Workers are enduring long waits for parking spaces in St Helier, with one commuter saying they were "completely shocked" by the situation.
In the 10 years to 2021, the number of cars in Jersey has increased by 10,000, according to government data.
The government said it was trying to balance the demand for more car parks with environmental policies, but more spaces would be available soon.
However, a campaign group has called for better cycling and bus infrastructure.
Commuter Alana Mooney said: “It needs to be sorted out, there needs to be more parking.
"The majority of people who park here are office workers, so we park here five days a week.

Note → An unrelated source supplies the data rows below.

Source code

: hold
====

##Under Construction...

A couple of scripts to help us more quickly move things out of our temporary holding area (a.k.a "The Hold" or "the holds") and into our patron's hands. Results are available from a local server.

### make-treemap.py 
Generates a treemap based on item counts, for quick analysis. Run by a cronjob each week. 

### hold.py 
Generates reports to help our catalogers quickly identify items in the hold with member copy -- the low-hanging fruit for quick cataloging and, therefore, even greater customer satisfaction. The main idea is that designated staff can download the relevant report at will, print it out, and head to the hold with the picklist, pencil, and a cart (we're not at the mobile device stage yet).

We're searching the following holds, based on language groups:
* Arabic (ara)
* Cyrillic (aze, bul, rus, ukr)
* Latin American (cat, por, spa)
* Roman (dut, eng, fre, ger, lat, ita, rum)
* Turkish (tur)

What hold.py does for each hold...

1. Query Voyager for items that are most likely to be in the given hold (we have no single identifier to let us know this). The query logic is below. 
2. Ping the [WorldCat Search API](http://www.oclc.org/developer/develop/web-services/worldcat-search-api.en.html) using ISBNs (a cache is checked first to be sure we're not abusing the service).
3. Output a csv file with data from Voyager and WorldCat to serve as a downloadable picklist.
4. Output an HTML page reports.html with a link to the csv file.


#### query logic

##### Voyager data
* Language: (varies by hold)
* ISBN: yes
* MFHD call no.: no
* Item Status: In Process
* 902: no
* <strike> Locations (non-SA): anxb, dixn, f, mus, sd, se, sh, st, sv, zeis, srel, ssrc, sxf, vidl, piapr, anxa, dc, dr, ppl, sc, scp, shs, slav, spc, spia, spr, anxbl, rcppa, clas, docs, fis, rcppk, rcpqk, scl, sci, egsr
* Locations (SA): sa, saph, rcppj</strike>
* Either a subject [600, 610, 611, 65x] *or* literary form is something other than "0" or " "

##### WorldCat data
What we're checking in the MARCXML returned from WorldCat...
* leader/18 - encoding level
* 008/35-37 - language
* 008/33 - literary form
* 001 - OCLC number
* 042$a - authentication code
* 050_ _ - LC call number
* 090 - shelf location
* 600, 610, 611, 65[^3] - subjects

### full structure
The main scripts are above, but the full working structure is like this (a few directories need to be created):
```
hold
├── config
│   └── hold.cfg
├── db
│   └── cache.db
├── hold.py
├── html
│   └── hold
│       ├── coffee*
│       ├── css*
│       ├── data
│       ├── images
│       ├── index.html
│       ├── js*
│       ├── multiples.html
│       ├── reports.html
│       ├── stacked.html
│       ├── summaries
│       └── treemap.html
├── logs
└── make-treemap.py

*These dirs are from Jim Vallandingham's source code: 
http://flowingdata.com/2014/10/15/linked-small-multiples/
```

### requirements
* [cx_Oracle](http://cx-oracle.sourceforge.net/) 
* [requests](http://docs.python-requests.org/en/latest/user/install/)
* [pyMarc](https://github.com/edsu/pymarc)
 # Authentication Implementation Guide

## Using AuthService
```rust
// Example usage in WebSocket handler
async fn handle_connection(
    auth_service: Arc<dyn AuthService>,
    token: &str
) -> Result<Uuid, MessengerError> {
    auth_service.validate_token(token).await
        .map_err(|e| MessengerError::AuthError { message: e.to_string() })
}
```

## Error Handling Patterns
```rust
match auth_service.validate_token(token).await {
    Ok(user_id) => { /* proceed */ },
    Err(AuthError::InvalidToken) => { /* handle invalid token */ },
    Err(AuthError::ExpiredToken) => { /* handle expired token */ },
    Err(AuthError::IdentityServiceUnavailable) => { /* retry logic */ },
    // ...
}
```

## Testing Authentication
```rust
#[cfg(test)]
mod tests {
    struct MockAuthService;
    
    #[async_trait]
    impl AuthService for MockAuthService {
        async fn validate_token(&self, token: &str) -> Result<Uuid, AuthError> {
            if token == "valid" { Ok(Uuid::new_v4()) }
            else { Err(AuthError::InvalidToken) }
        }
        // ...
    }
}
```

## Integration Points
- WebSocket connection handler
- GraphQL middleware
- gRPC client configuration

There needs to be more.”
Fellow commuter Teresa Mascaren said: “When I was first dealing with it I was completely shocked, I had no idea that people had to do this every day.
“People start work at nine and the queue goes on until at least 10.”
Another driver, Harry Baines, described the parking situation as "chock-a-block".
Parking fees in Jersey amounted to £3.5m in 2022, government figures show.
A report from the Cabinet Office said the demand for new homes is high and car parking was “not an efficient” use of the land.
However, Constable Simon Crowcroft expressed concern that residents in St Helier were being penalised with fewer car parking spaces in new developments.
He said the lack of residential car parking was why “Minden Place in particular is full every evening and all weekend”, as town residents have to park on the street or in the car parks.
Mr Crowcroft added that accessible car parking in St Helier was important for the economy as it enabled "shopping, socialising and dining out".
“The only way to do that is to take the pressure off the car parks, by allowing new developments to have sufficient parking for the residents, who have every right to own a car," he said.
Tristen Dodd, head of highways, transport and infrastructure, said the Patriotic Street car park refurbishment had affected the availability of spaces and “an additional 138 spaces will be available in March” with a new car park near the centre of town.
However, Nigel Jones, from charity Jersey in Transition, said he actively encouraged a reduction in car use and he believed the island needed “better cycling infrastructure and a better bus service”.